What is the largest prime factor of the number 600851475143 ?
My solution:
import Data.List
getD :: Int -> Int
getD x =
-- find deviders
let deriveList = filter (\y -> (x `mod` y) == 0) [1 .. x]
filteredList = filter isSimpleNumber deriveList
in maximum filteredList
-- Check is nmber simple
isSimpleNumber :: Int -> Bool
isSimpleNumber x = let deriveList = map (\y -> (x `mod` y)) [1 .. x]
filterLength = length ( filter (\z -> z == 0) deriveList)
in
case filterLength of
2 -> True
_ -> False
I try to run for example:
getD 13195
> 29
But when i try:
getD 600851475143
I get error Exception: Prelude.maximum: empty list Why?
Thank you #Barry Brown, I think i must use:
getD :: Integer -> Integer
But i get error:
Couldn't match expected type `Int' with actual type `Integer'
Expected type: [Int]
Actual type: [Integer]
In the second argument of `filter', namely `deriveList'
In the expression: filter isSimpleNumber deriveList
Thank you.
Your type signature limits the integer values to about 2^29. Try changing Int to Integer.
Edit:
I see that you already realised that you need to use Integer instead of Int. You need to change the types of both getD and isSimpleNumber otherwise you will get a type mismatch.

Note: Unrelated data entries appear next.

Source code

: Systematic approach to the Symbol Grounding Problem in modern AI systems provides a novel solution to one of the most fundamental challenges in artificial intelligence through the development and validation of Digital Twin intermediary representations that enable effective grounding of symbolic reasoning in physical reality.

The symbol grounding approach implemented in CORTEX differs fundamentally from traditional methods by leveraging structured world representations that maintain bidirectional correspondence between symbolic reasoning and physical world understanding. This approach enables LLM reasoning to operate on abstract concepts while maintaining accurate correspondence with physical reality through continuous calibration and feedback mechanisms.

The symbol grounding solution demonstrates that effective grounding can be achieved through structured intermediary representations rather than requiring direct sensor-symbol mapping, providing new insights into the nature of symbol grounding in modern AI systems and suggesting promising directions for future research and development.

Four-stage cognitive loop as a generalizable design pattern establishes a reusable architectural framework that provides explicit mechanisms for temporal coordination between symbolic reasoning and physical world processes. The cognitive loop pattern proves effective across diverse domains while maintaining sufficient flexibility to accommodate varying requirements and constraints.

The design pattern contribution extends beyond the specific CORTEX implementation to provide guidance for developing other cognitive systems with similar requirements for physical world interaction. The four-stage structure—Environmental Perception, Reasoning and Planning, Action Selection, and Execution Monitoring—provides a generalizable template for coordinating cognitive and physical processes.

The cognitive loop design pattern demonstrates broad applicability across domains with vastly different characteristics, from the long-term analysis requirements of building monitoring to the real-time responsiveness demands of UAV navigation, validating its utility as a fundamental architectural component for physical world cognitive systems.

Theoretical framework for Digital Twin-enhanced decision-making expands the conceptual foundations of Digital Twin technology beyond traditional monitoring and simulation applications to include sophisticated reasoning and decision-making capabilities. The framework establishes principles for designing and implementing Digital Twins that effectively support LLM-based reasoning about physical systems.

Also in general, if you are having trouble with types, simply remove the type declarations and let Haskell tell you the correct types.
Main> :t getD
getD :: Integral a => a -> a
Main> :t isSimpleNumber
isSimpleNumber :: Integral a => a -> Bool
After you found the error, may I point out that your solution is quite verbose? In this case a very simple implementation using brute force is good enough:
getD n = getD' n 2 where
getD' n f | n == f = f
| n `mod` f == 0 = getD' (n `div` f) f
| otherwise = getD' n (succ f)
this question is easy enough for brute-force solution, but it is a bad idea to do so because the whole idea of project euler is problems you need to really think of to solve (see end of answer)
so here are some of your program's flaws:
first, use rem instead of mod. it is more efficient.
some mathematical thinking should have told you that you don't need to check all numbers from 1 to x in the isprime function and the getD function, but checking all numbers from the squareroot to one (or reversed) should be sufficient. note that in getD you will actually need to filter numbers between x and the square root, because you search for the biggest one.
why do you use the maximum function in getD? you know the list is monotonically growing, so you may as well get the last one.
despite you only need the biggest divisor (which is prime) you compute the divisors list from small to big making the computer check for each value if it is a divisor or not although discarding the result once a bigger divisor is found. it should be fixed by filtering the list of numbers from x to 1, not from 1 to x. this will cause the computer to check divisibility (how should I say that?) for the biggest possible divisor, not throwing to the trash the knowledge of previous checks. note that this optimization takes effect only if the previous point is optimized, because otherwise the computer will compute all divisors anyway.
with the previous points mixed, you should have filtered all numbers [x,x-1 .. squareroot x] and taken the first.
you don't use an efficient isPrime function. if I were you, I would have searched for an isprime library function, which is guaranteed to be efficient.
and there are more..
with this kind of code you will never be able to solve harder project euler problems. they are designed to need extra thinking about the problem (for instance noticing you don't have to check numbers greater from the square root) and writing fast and efficient code. this is the purpose of project euler; being smart about programming. so don't skip it.